Task requirements
From the first line of the listing to the last, set down everything exactly, but skip the images.
Recorded information below:
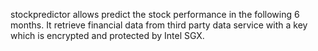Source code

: stockpredictor allows predict the stock performance in the following 6 months.
It retrieve financial data from third party data service with a key which is encrypted and protected by Intel SGX.
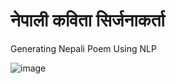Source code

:  # नेपाली कविता सिर्जनाकर्ता 
Generating Nepali Poem Using NLP

![image](https://github.com/HordesOfGhost/Nepali_Poem_Generator/assets/85671929/1a1aaba7-042c-4241-822d-89d554951cfa)
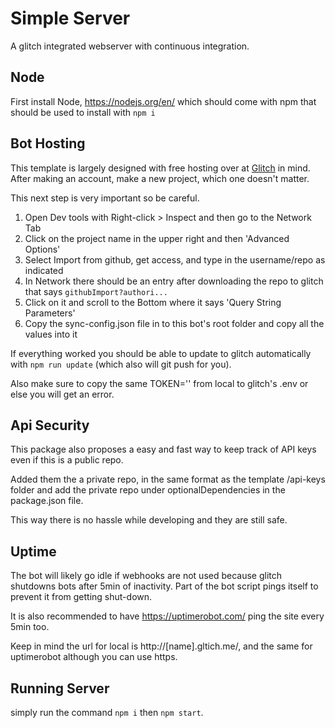 # Simple Server
A glitch integrated webserver with continuous integration. 

## Node
First install Node, https://nodejs.org/en/ which should come with npm that should be used to install with `npm i`

## Bot Hosting
This template is largely designed with free hosting over at [Glitch](https://glitch.com) in mind.
After making an account, make a new project, which one doesn't matter.

This next step is very important so be careful. 

1. Open Dev tools with Right-click > Inspect and then go to the Network Tab
1. Click on the project name in the upper right and then 'Advanced Options'
1. Select Import from github, get access, and type in the username/repo as indicated
1. In Network there should be an entry after downloading the repo to glitch that says `githubImport?authori...`
1. Click on it and scroll to the Bottom where it says 'Query String Parameters'
1. Copy the sync-config.json file in to this bot's root folder and copy all the values into it

If everything worked you should be able to update to glitch automatically with `npm run update` (which also will git push for you).

Also make sure to copy the same TOKEN='' from local to glitch's .env or else you will get an error.  

## Api Security
This package also proposes a easy and fast way to keep track of API keys even if this is a public repo.

Added them the a private repo, in the same format as the template /api-keys folder and add the private repo under optionalDependencies in the package.json file.

This way there is no hassle while developing and they are still safe.


## Uptime
The bot will likely go idle if webhooks are not used because glitch shutdowns bots after 5min of inactivity. Part of the bot script pings itself to prevent it from getting shut-down.

It is also recommended to have https://uptimerobot.com/ ping the site every 5min too.

Keep in mind the url for local is http://[name].gltich.me/, and the same for uptimerobot although you can use https. 


## Running Server

simply run the command `npm i` then `npm start`. 

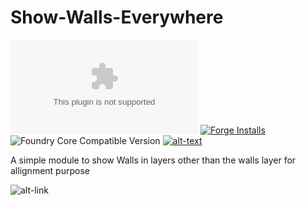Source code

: # Show-Walls-Everywhere

![Latest Release Download Count](https://img.shields.io/github/downloads/theripper93/Show-Walls-Everywhere/latest/module.zip?color=2b82fc&label=DOWNLOADS&style=for-the-badge) [![Forge Installs](https://img.shields.io/badge/dynamic/json?label=Forge%20Installs&query=package.installs&suffix=%25&url=https%3A%2F%2Fforge-vtt.com%2Fapi%2Fbazaar%2Fpackage%2Fshowwalls&colorB=03ff1c&style=for-the-badge)](https://forge-vtt.com/bazaar#package=showwalls) ![Foundry Core Compatible Version](https://img.shields.io/badge/dynamic/json.svg?url=https%3A%2F%2Fraw.githubusercontent.com%2Ftheripper93%2FShow-Walls-Everywhere%2Fmain%2Fmodule.json&label=Foundry%20Version&query=$.compatibleCoreVersion&colorB=orange&style=for-the-badge) [![alt-text](https://img.shields.io/badge/-Patreon-%23ff424d?style=for-the-badge)](https://www.patreon.com/theripper93)

A simple module to show Walls in layers other than the walls layer for allignment purpose

![alt-link](https://github.com/theripper93/Show-Walls-Everywhere/raw/main/wiki/showwalls.jpg)
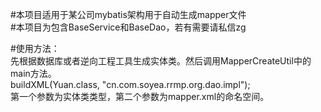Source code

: #本项目适用于某公司mybatis架构用于自动生成mapper文件  
#本项目为包含BaseService和BaseDao，若有需要请私信zg    
  
#使用方法：  
先根据数据库或者逆向工程工具生成实体类。然后调用MapperCreateUtil中的main方法。  
buildXML(Yuan.class, "cn.com.soyea.rrmp.org.dao.impl");  
第一个参数为实体类类型，第二个参数为mapper.xml的命名空间。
End of Recorded information.
Written reply
Source code

: stockpredictor allows predict the stock performance in the following 6 months.
It retrieve financial data from third party data service with a key which is encrypted and protected by Intel SGX.
Source code

:  # नेपाली कविता सिर्जनाकर्ता 
Generating Nepali Poem Using NLP

![image](https://github.com/HordesOfGhost/Nepali_Poem_Generator/assets/85671929/1a1aaba7-042c-4241-822d-89d554951cfa)
 # Simple Server
A glitch integrated webserver with continuous integration. 

## Node
First install Node, https://nodejs.org/en/ which should come with npm that should be used to install with `npm i`

## Bot Hosting
This template is largely designed with free hosting over at [Glitch](https://glitch.com) in mind.
After making an account, make a new project, which one doesn't matter.

This next step is very important so be careful. 

1. Open Dev tools with Right-click > Inspect and then go to the Network Tab
1. Click on the project name in the upper right and then 'Advanced Options'
1. Select Import from github, get access, and type in the username/repo as indicated
1. In Network there should be an entry after downloading the repo to glitch that says `githubImport?authori...`
1. Click on it and scroll to the Bottom where it says 'Query String Parameters'
1. Copy the sync-config.json file in to this bot's root folder and copy all the values into it

If everything worked you should be able to update to glitch automatically with `npm run update` (which also will git push for you).

Also make sure to copy the same TOKEN='' from local to glitch's .env or else you will get an error.  

## Api Security
This package also proposes a easy and fast way to keep track of API keys even if this is a public repo.

Added them the a private repo, in the same format as the template /api-keys folder and add the private repo under optionalDependencies in the package.json file.

This way there is no hassle while developing and they are still safe.


## Uptime
The bot will likely go idle if webhooks are not used because glitch shutdowns bots after 5min of inactivity. Part of the bot script pings itself to prevent it from getting shut-down.

It is also recommended to have https://uptimerobot.com/ ping the site every 5min too.

Keep in mind the url for local is http://[name].gltich.me/, and the same for uptimerobot although you can use https. 


## Running Server

simply run the command `npm i` then `npm start`. 

Source code

: # Show-Walls-Everywhere

![Latest Release Download Count](https://img.shields.io/github/downloads/theripper93/Show-Walls-Everywhere/latest/module.zip?color=2b82fc&label=DOWNLOADS&style=for-the-badge) [![Forge Installs](https://img.shields.io/badge/dynamic/json?label=Forge%20Installs&query=package.installs&suffix=%25&url=https%3A%2F%2Fforge-vtt.com%2Fapi%2Fbazaar%2Fpackage%2Fshowwalls&colorB=03ff1c&style=for-the-badge)](https://forge-vtt.com/bazaar#package=showwalls) ![Foundry Core Compatible Version](https://img.shields.io/badge/dynamic/json.svg?url=https%3A%2F%2Fraw.githubusercontent.com%2Ftheripper93%2FShow-Walls-Everywhere%2Fmain%2Fmodule.json&label=Foundry%20Version&query=$.compatibleCoreVersion&colorB=orange&style=for-the-badge) [![alt-text](https://img.shields.io/badge/-Patreon-%23ff424d?style=for-the-badge)](https://www.patreon.com/theripper93)

A simple module to show Walls in layers other than the walls layer for allignment purpose

![alt-link](https://github.com/theripper93/Show-Walls-Everywhere/raw/main/wiki/showwalls.jpg)
Source code

: #本项目适用于某公司mybatis架构用于自动生成mapper文件  
#本项目为包含BaseService和BaseDao，若有需要请私信zg    
  
#使用方法：  
先根据数据库或者逆向工程工具生成实体类。然后调用MapperCreateUtil中的main方法。  
buildXML(Yuan.class, "cn.com.soyea.rrmp.org.dao.impl");  
第一个参数为实体类类型，第二个参数为mapper.xml的命名空间。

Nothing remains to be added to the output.